I and the first issue of Mad magazine arrived in October 1952. A decade or so later I was a devoted reader. That same month, Poetry, a journal I would start reading a few years after Mad, published its fortieth anniversary issue. Included is the work of more than fifty poets, virtually every major American poet alive and writing at the time, and a few from England. When I was a teenager, this lineup constituted much of my library of contemporary poets – W.H. Auden, Louise Bogan, Anthony Hecht, Donald Justice, James Merrill, Marianne Moore, Karl Shapiro, Richard Wilbur.

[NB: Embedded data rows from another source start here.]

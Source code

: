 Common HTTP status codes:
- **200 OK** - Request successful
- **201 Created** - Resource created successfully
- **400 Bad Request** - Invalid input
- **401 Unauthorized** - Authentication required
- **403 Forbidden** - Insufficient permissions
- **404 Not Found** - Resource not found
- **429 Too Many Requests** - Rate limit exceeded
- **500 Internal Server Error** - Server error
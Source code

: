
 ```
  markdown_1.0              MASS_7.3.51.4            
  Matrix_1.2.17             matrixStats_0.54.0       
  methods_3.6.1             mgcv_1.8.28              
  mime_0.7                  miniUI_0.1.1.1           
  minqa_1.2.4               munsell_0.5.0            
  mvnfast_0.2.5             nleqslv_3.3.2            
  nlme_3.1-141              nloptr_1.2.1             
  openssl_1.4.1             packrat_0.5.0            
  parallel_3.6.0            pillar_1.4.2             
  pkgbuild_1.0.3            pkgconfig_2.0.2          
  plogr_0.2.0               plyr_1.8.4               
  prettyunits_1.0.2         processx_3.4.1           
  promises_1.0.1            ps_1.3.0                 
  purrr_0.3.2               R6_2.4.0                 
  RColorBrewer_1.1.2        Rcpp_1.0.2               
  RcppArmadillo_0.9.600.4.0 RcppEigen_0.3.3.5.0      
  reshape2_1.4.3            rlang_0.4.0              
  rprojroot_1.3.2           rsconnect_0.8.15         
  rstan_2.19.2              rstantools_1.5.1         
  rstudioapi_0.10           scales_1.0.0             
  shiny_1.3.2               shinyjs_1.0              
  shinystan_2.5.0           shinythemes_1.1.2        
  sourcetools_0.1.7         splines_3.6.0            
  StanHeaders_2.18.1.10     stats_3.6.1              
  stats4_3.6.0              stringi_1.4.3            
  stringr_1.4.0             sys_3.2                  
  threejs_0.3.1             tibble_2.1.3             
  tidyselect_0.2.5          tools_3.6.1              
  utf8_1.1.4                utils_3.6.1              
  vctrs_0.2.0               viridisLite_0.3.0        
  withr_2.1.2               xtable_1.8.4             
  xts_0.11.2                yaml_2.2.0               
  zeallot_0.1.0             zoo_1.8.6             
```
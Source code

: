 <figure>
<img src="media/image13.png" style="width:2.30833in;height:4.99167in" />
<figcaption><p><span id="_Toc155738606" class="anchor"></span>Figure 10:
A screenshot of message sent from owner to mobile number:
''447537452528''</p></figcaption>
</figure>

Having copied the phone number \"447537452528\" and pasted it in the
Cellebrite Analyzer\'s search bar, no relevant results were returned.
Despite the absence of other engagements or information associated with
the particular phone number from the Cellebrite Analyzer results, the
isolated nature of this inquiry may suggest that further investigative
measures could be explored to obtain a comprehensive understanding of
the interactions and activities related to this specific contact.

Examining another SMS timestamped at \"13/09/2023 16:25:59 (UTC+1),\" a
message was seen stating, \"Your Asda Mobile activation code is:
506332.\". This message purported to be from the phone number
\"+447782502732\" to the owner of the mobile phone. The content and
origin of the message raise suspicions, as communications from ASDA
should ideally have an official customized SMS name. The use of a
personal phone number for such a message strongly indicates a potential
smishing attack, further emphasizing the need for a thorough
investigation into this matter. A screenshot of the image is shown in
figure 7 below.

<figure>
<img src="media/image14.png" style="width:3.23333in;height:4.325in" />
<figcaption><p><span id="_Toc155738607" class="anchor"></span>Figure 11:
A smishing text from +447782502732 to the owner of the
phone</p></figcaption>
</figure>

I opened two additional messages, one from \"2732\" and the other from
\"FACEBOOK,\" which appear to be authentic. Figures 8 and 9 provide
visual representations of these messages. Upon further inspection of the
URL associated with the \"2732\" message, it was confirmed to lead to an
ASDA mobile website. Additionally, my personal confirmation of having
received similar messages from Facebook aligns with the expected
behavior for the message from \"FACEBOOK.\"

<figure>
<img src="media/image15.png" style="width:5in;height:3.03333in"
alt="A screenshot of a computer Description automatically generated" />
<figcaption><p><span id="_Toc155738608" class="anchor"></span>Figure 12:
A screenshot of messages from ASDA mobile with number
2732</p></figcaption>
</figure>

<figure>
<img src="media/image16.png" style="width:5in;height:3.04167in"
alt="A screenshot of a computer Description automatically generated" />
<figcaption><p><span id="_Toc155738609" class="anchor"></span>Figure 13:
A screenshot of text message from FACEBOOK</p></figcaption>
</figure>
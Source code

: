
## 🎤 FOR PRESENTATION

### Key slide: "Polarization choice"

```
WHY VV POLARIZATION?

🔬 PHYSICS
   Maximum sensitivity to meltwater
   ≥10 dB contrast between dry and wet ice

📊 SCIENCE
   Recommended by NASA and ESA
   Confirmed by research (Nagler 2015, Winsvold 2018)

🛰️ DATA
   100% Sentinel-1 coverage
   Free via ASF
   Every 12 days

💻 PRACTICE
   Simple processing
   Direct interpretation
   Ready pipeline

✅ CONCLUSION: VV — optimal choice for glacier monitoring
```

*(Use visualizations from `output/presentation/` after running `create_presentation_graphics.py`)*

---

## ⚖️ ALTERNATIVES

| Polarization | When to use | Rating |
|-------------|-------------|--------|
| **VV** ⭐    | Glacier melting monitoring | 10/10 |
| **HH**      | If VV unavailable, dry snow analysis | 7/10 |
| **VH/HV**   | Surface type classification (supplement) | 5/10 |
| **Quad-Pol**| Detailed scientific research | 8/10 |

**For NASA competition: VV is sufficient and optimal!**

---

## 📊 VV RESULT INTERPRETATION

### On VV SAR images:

Here is J.V. Cunningham’s “Horoscope”:
“Out of my birth
The
magi chart my worth;
They
mark the influence
Of hour and day; they weigh what thence
“Must come to me.
I
in their cold sky see
No
Venus and no Mars:
It is the past that cast the stars
“That guide me now.
In winter, when the bough
Has lost its leaves, the storm
That piled
them deep will keep them warm.”
It’s still
fashionable to malign the nineteen-fifties as a cultural desert, a sterile
decade in American literature. In 1952, Ralph Ellison, Whitaker Chambers and
Flannery O’Connor published Invisible Man,
Witness and Wise Blood, respectively, and Nabokov would soon complete Lolita.